A – Un apolitisme de façade.

Le credo de chacune des deux associations consiste en l’affirmation de son refus du politique. Ainsi, lors de la diffusion d’une émission radio par la FNAR le 28 novembre 1945 (c’est la première d’une série de 5 dont nous avons pu retrouver le texte, cf. annexe n° I), le porte-parole de l’association déclare-t-il que « […] la FNAR se place au-dessus de tous les partis […]. Indépendante de tous les partis et de tous les gouvernements, respectueuse des principes démocratiques dont elle se réclame, elle défendra de toute son énergie les libertés Républicaines reconquises 1326  ». Très marquée à droite – comme le prouve la composition de son Comité Directeur élu le 7 juillet, au sein duquel le Commandant Nal, futur délégué Départemental du RPF, fait figure de chef incontesté –, la FNAR persiste dans cette négation du politique. Lors de son Congrès départemental de janvier 1947, le Président National, Jean Achard, est présent à Grenoble. Regrettant l’absence du Commandant Nal 1327 , il répète la ligne de conduite de la Fédération qu’il dirige : ‘ « […] Pour la F.N.A.R., pas de politique partisane. [Il faut] abandonner toutes les ambitions personnelles, cesser les luttes provoquées par la politique de clochers, rester unis dans l’action […] ’ ‘ 1328 ’ ‘  ».

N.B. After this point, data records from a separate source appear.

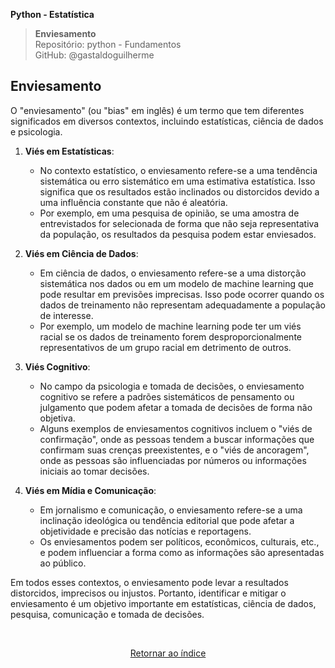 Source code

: **Python - Estatística** 
>**Enviesamento**    
> Repositório: python - Fundamentos  
> GitHub: @gastaldoguilherme
&nbsp;

## Enviesamento

O "enviesamento" (ou "bias" em inglês) é um termo que tem diferentes significados em diversos contextos, incluindo estatísticas, ciência de dados e psicologia. 

1. **Viés em Estatísticas**:
   - No contexto estatístico, o enviesamento refere-se a uma tendência sistemática ou erro sistemático em uma estimativa estatística. Isso significa que os resultados estão inclinados ou distorcidos devido a uma influência constante que não é aleatória.
   - Por exemplo, em uma pesquisa de opinião, se uma amostra de entrevistados for selecionada de forma que não seja representativa da população, os resultados da pesquisa podem estar enviesados.

2. **Viés em Ciência de Dados**:
   - Em ciência de dados, o enviesamento refere-se a uma distorção sistemática nos dados ou em um modelo de machine learning que pode resultar em previsões imprecisas. Isso pode ocorrer quando os dados de treinamento não representam adequadamente a população de interesse.
   - Por exemplo, um modelo de machine learning pode ter um viés racial se os dados de treinamento forem desproporcionalmente representativos de um grupo racial em detrimento de outros.

3. **Viés Cognitivo**:
   - No campo da psicologia e tomada de decisões, o enviesamento cognitivo se refere a padrões sistemáticos de pensamento ou julgamento que podem afetar a tomada de decisões de forma não objetiva.
   - Alguns exemplos de enviesamentos cognitivos incluem o "viés de confirmação", onde as pessoas tendem a buscar informações que confirmam suas crenças preexistentes, e o "viés de ancoragem", onde as pessoas são influenciadas por números ou informações iniciais ao tomar decisões.

4. **Viés em Mídia e Comunicação**:
   - Em jornalismo e comunicação, o enviesamento refere-se a uma inclinação ideológica ou tendência editorial que pode afetar a objetividade e precisão das notícias e reportagens.
   - Os enviesamentos podem ser políticos, econômicos, culturais, etc., e podem influenciar a forma como as informações são apresentadas ao público.

Em todos esses contextos, o enviesamento pode levar a resultados distorcidos, imprecisos ou injustos. Portanto, identificar e mitigar o enviesamento é um objetivo importante em estatísticas, ciência de dados, pesquisa, comunicação e tomada de decisões.


&nbsp;

<div align="center">
   
[Retornar ao índice](/README.md)

</div> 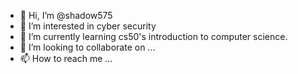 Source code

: - 👋 Hi, I’m @shadow575
- 👀 I’m interested in cyber security
- 🌱 I’m currently learning cs50's introduction to computer science.
- 💞️ I’m looking to collaborate on ...
- 📫 How to reach me ...

<!---
shadow575/shadow575 is a ✨ special ✨ repository because its `README.md` (this file) appears on your GitHub profile.
You can click the Preview link to take a look at your changes.
--->
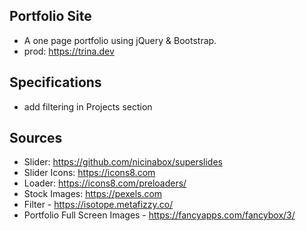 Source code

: ## Portfolio Site

- A one page portfolio using jQuery & Bootstrap.
- prod: https://trina.dev

## Specifications

- add filtering in Projects section

## Sources

- Slider: https://github.com/nicinabox/superslides
- Slider Icons: https://icons8.com
- Loader: https://icons8.com/preloaders/
- Stock Images: https://pexels.com
- Filter - https://isotope.metafizzy.co/
- Portfolio Full Screen Images - https://fancyapps.com/fancybox/3/
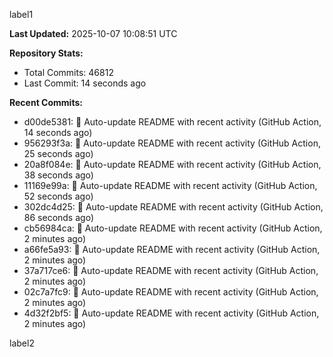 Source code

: 
label1 
<!-- ACTIVITY_START -->
**Last Updated:** 2025-10-07 10:08:51 UTC

**Repository Stats:**
- Total Commits: 46812
- Last Commit: 14 seconds ago

**Recent Commits:**
- d00de5381: 🤖 Auto-update README with recent activity (GitHub Action, 14 seconds ago)
- 956293f3a: 🤖 Auto-update README with recent activity (GitHub Action, 25 seconds ago)
- 20a8f084e: 🤖 Auto-update README with recent activity (GitHub Action, 38 seconds ago)
- 11169e99a: 🤖 Auto-update README with recent activity (GitHub Action, 52 seconds ago)
- 302dc4d25: 🤖 Auto-update README with recent activity (GitHub Action, 86 seconds ago)
- cb56984ca: 🤖 Auto-update README with recent activity (GitHub Action, 2 minutes ago)
- a66fe5a93: 🤖 Auto-update README with recent activity (GitHub Action, 2 minutes ago)
- 37a717ce6: 🤖 Auto-update README with recent activity (GitHub Action, 2 minutes ago)
- 02c7a7fc9: 🤖 Auto-update README with recent activity (GitHub Action, 2 minutes ago)
- 4d32f2bf5: 🤖 Auto-update README with recent activity (GitHub Action, 2 minutes ago)
<!-- ACTIVITY_END -->

label2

Cependant, sa prévention à l’égard de la politique s’exerce surtout vis-à-vis du Parti communiste. Quand, lors du Congrès du 10 septembre, on débat d’une éventuelle fusion avec l’AMR, Nal rappelle qu’il a besoin d’ ‘ « assurances formelles de l’A.M.R. garantissant que ce mouvement n’adhérait ni au M.U.R. ’ ‘ 1329 ’ ‘ , ni à aucun parti politique quelconque ’ ‘ 1330 ’ ‘  » ’. En effet, il explique à ses militants que, invité à assister aux travaux du Congrès de l’AMR au début du mois, il a vu ‘ « comment le Congrès de l’A.M.R. avait abandonné ses travaux sur l’unité pour devenir le prétexte à une démonstration communiste avec l’orateur Turrel ’ ‘ , membre directeur régional du P.C. […] ». Les assurances qu’il réclame n’étant pas réunies, il a alors rompu les ponts.

L’AMR avance exactement les mêmes arguments et fait point par point la même démonstration. Elle aussi dit refuser de faire de la politique afin de ne pas galvauder l’héritage moral de la Résistance.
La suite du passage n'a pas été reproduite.